La Russie et le Qatar pourraient-ils perdre l’organisation de la Coupe du monde dans les semaines à venir ? Lundi, l’enquête sur les soupçons de corruption autour de l’attribution de ces deux Coupes du monde prendra fin.

C’est lundi 9 juin que Michael J. Garcia, ancien procureur fédéral de New York et président de la chambre d’investigation du comité d’éthique de la FIFA, mettra fin à son enquête sur l’attribution des Coupes du monde 2018 et 2022. Garcia se donnera ensuite 6 semaines pour rédiger son rapport et le remettre à l’instance de jugement de l’instance dirigeante du football mondial. Cette dernière aura enfin tout le temps qui lui semblera nécessaire pour étudier le dit rapport et prendre les sanctions adaptées. Dans les faits, elle pourra soit ouvrir des procédures disciplinaires, soit prendre des sanctions immédiates, soit prononcer des non-lieux.

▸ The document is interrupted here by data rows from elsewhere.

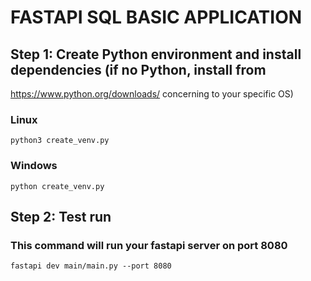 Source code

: # FASTAPI SQL BASIC APPLICATION

## Step 1: Create Python environment and install dependencies (if no Python, install from

https://www.python.org/downloads/ concerning to your specific OS)

### Linux

```
python3 create_venv.py
```

### Windows

```
python create_venv.py
```

## Step 2: Test run

### This command will run your fastapi server on port 8080

```
fastapi dev main/main.py --port 8080
``` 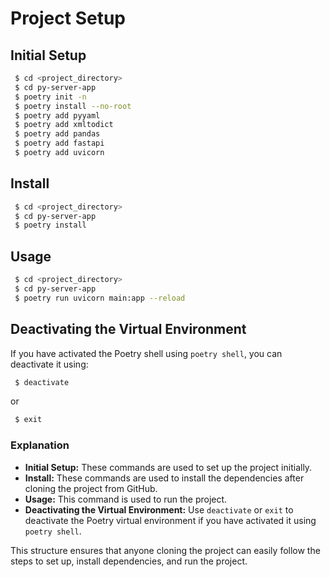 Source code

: # Project Setup

## Initial Setup
```bash
 $ cd <project_directory>
 $ cd py-server-app
 $ poetry init -n
 $ poetry install --no-root
 $ poetry add pyyaml
 $ poetry add xmltodict
 $ poetry add pandas
 $ poetry add fastapi
 $ poetry add uvicorn
```

## Install
```bash
 $ cd <project_directory>
 $ cd py-server-app
 $ poetry install
```

## Usage
```bash
 $ cd <project_directory>
 $ cd py-server-app
 $ poetry run uvicorn main:app --reload
```

## Deactivating the Virtual Environment
If you have activated the Poetry shell using `poetry shell`, you can deactivate it using:
```bash
 $ deactivate
```
or
```bash
 $ exit
```

### Explanation

- **Initial Setup:** These commands are used to set up the project initially.
- **Install:** These commands are used to install the dependencies after cloning the project from GitHub.
- **Usage:** This command is used to run the project.
- **Deactivating the Virtual Environment:** Use `deactivate` or `exit` to deactivate the Poetry virtual environment if you have activated it using `poetry shell`.

This structure ensures that anyone cloning the project can easily follow the steps to set up, install dependencies, and run the project.
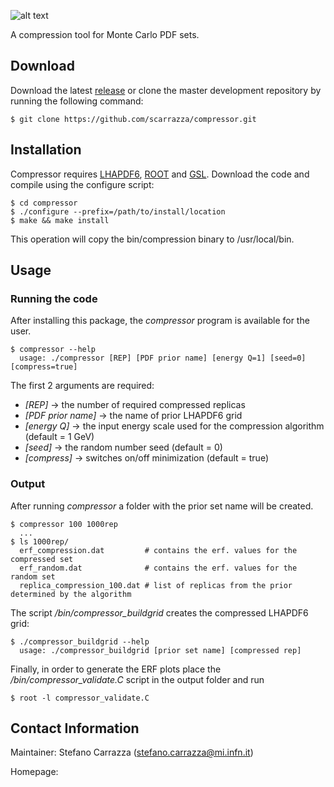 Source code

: ![alt text](https://github.com/scarrazza/compressor/raw/master/tools/compressor_logo.png "Logo Compressor")

A compression tool for Monte Carlo PDF sets.

## Download

Download the latest [release](https://github.com/scarrazza/compressor/releases) or clone the master development repository by running the following command:

```Shell
$ git clone https://github.com/scarrazza/compressor.git
```
## Installation

Compressor requires [LHAPDF6](http://lhapdf.hepforge.org/), [ROOT](http://root.cern.ch/) and [GSL](http://www.gnu.org/software/gsl/). 
Download the code and compile using the configure script:

```Shell
$ cd compressor
$ ./configure --prefix=/path/to/install/location
$ make && make install
```
This operation will copy the bin/compression binary to /usr/local/bin.

## Usage
### Running the code

After installing this package, the *compressor* program is available for the user.
```Shell
$ compressor --help
  usage: ./compressor [REP] [PDF prior name] [energy Q=1] [seed=0] [compress=true]
```

The first 2 arguments are required:
- *[REP]* -> the number of required compressed replicas
- *[PDF prior name]* -> the name of prior LHAPDF6 grid
- *[energy Q]* -> the input energy scale used for the compression algorithm (default = 1 GeV)
- *[seed]* -> the random number seed (default = 0)
- *[compress]* -> switches on/off minimization (default = true)
 
### Output

After running *compressor* a folder with the prior set name will be created.
```Shell
$ compressor 100 1000rep
  ...
$ ls 1000rep/
  erf_compression.dat         # contains the erf. values for the compressed set
  erf_random.dat              # contains the erf. values for the random set
  replica_compression_100.dat # list of replicas from the prior determined by the algorithm
```

The script */bin/compressor_buildgrid* creates the compressed LHAPDF6 grid:
```Shell
$ ./compressor_buildgrid --help
  usage: ./compressor_buildgrid [prior set name] [compressed rep] 
```

Finally, in order to generate the ERF plots place the */bin/compressor_validate.C* script in the output folder and run
```Shell
$ root -l compressor_validate.C
```


## Contact Information

Maintainer: Stefano Carrazza (stefano.carrazza@mi.infn.it)

Homepage:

Si le Qatar a fait beaucoup parler, la Russie est aussi dans le viseur. En effet, le choix de la FIFA de désigner les pays hôtes pour 2018 et 2022 le même jour a pu donner lieu à des petits arrangements dans les votes. Le président de la FIFA Sepp Blatter a lui-même admis à plusieurs reprises que cela avait été une erreur de donner les pays hôtes le même jour.

Désormais, la question est de savoir s’il y aura un nouveau vote concernant ces deux Coupes du monde. Si retirer le Mondial 2018 à la FIFA poserait quelques problèmes logistiques, le Mondial 2022 est assez éloigné pour permettre à un pays de se doter des infrastructures nécessaires. L’Australie, candidat malheureux lors du vote, se tiendrait dans les startingblocks. Il faut désormais laisser la procédure suivre son cours…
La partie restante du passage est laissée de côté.